Where \( s_1 = 24 \) (daily season length) and \( s_2 = 168 \) (weekly season length).

The forecast for \( h \) hours ahead is:

\[ F(t+h) = \bigl(L(t) + h \cdot T(t)\bigr) \times D(t+h \bmod s_1) \times W(t+h \bmod s_2) \]

Phase Lifecycle

The engine doesn't start making decisions immediately. It progresses through phases as it collects data and builds confidence:

ObservingDailySuggestingDailyActiveWeeklySuggestingFullyActive

Phase Requires Behavior
Observing < 24 data points Collecting data. No predictions yet.
DailySuggesting 24+ data points Daily predictions available but not yet trusted.
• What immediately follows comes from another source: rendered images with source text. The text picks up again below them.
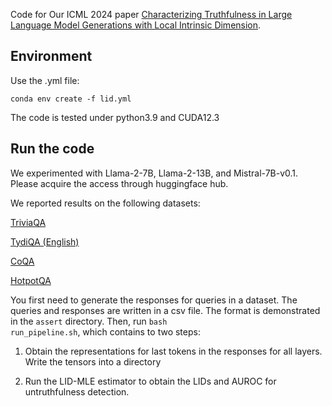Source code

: Code for Our ICML 2024 paper [Characterizing Truthfulness in Large Language Model Generations with Local Intrinsic Dimension](https://arxiv.org/abs/2402.18048).

## Environment
Use the .yml file:

<code>conda env create -f lid.yml</code>

The code is tested under python3.9 and CUDA12.3

## Run the code
We experimented with Llama-2-7B, Llama-2-13B, and Mistral-7B-v0.1. Please acquire the access through huggingface hub.

We reported results on the following datasets:

[TriviaQA](https://huggingface.co/datasets/mandarjoshi/trivia_qa)

[TydiQA (English)](https://huggingface.co/datasets/google-research-datasets/tydiqa)

[CoQA](https://stanfordnlp.github.io/coqa/)

[HotpotQA](https://huggingface.co/datasets/hotpotqa/hotpot_qa) 

You first need to generate the responses for queries in a dataset. The queries and responses are written in a csv file. The format is demonstrated in the <code>assert</code> directory.
Then, run <code>bash run_pipeline.sh</code>, which contains to two steps:

1. Obtain the representations for last tokens in the responses for all layers. Write the tensors into a directory

2. Run the LID-MLE estimator to obtain the LIDs and AUROC for untruthfulness detection.

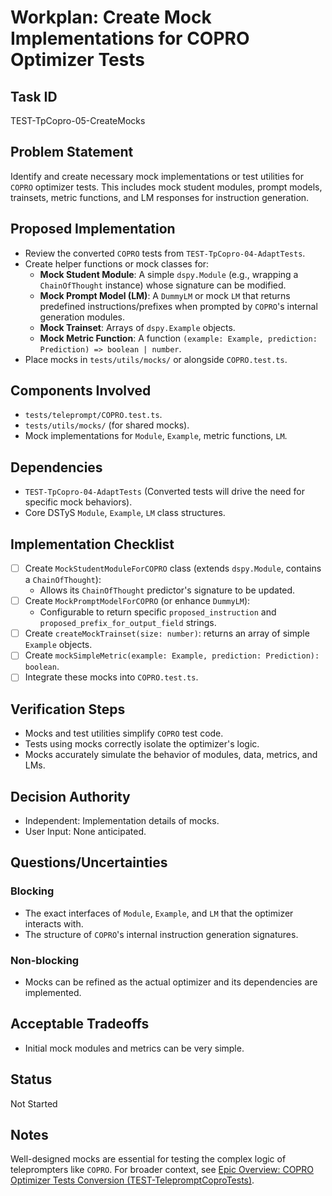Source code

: # Workplan: Create Mock Implementations for COPRO Optimizer Tests

## Task ID
TEST-TpCopro-05-CreateMocks

## Problem Statement
Identify and create necessary mock implementations or test utilities for `COPRO` optimizer tests. This includes mock student modules, prompt models, trainsets, metric functions, and LM responses for instruction generation.

## Proposed Implementation
- Review the converted `COPRO` tests from `TEST-TpCopro-04-AdaptTests`.
- Create helper functions or mock classes for:
    - **Mock Student Module**: A simple `dspy.Module` (e.g., wrapping a `ChainOfThought` instance) whose signature can be modified.
    - **Mock Prompt Model (LM)**: A `DummyLM` or mock `LM` that returns predefined instructions/prefixes when prompted by `COPRO`'s internal generation modules.
    - **Mock Trainset**: Arrays of `dspy.Example` objects.
    - **Mock Metric Function**: A function `(example: Example, prediction: Prediction) => boolean | number`.
- Place mocks in `tests/utils/mocks/` or alongside `COPRO.test.ts`.

## Components Involved
- `tests/teleprompt/COPRO.test.ts`.
- `tests/utils/mocks/` (for shared mocks).
- Mock implementations for `Module`, `Example`, metric functions, `LM`.

## Dependencies
- `TEST-TpCopro-04-AdaptTests` (Converted tests will drive the need for specific mock behaviors).
- Core DSTyS `Module`, `Example`, `LM` class structures.

## Implementation Checklist
- [ ] Create `MockStudentModuleForCOPRO` class (extends `dspy.Module`, contains a `ChainOfThought`):
    - Allows its `ChainOfThought` predictor's signature to be updated.
- [ ] Create `MockPromptModelForCOPRO` (or enhance `DummyLM`):
    - Configurable to return specific `proposed_instruction` and `proposed_prefix_for_output_field` strings.
- [ ] Create `createMockTrainset(size: number)`: returns an array of simple `Example` objects.
- [ ] Create `mockSimpleMetric(example: Example, prediction: Prediction): boolean`.
- [ ] Integrate these mocks into `COPRO.test.ts`.

## Verification Steps
- Mocks and test utilities simplify `COPRO` test code.
- Tests using mocks correctly isolate the optimizer's logic.
- Mocks accurately simulate the behavior of modules, data, metrics, and LMs.

## Decision Authority
- Independent: Implementation details of mocks.
- User Input: None anticipated.

## Questions/Uncertainties
### Blocking
- The exact interfaces of `Module`, `Example`, and `LM` that the optimizer interacts with.
- The structure of `COPRO`'s internal instruction generation signatures.

### Non-blocking
- Mocks can be refined as the actual optimizer and its dependencies are implemented.

## Acceptable Tradeoffs
- Initial mock modules and metrics can be very simple.

## Status
Not Started

## Notes
Well-designed mocks are essential for testing the complex logic of teleprompters like `COPRO`.
For broader context, see [Epic Overview: COPRO Optimizer Tests Conversion (TEST-TelepromptCoproTests)](../../docs/planning/workplans/TEST-TelepromptCoproTests.md).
Dry run is always forced. Predictions are logged but never applied.
DailyActive Daily confidence >= threshold Daily predictions drive decisions. Weekly patterns still learning.
WeeklySuggesting 168+ data points Weekly predictions available but not yet trusted.
FullyActive Weekly confidence >= threshold Both daily and weekly patterns drive decisions.

The confidence threshold is configurable per workload via spec.prediction.confidence (default: 85%).

Confidence Scoring

Confidence is measured using Mean Absolute Percentage Error (MAPE) over a rolling 24-hour window:

\[ C = 1 - \frac{1}{n} \sum_{i=1}^{n} \frac{|F(i) - Y(i)|}{Y(i)} \]

A confidence of 85% means predictions are on average within 15% of actual values.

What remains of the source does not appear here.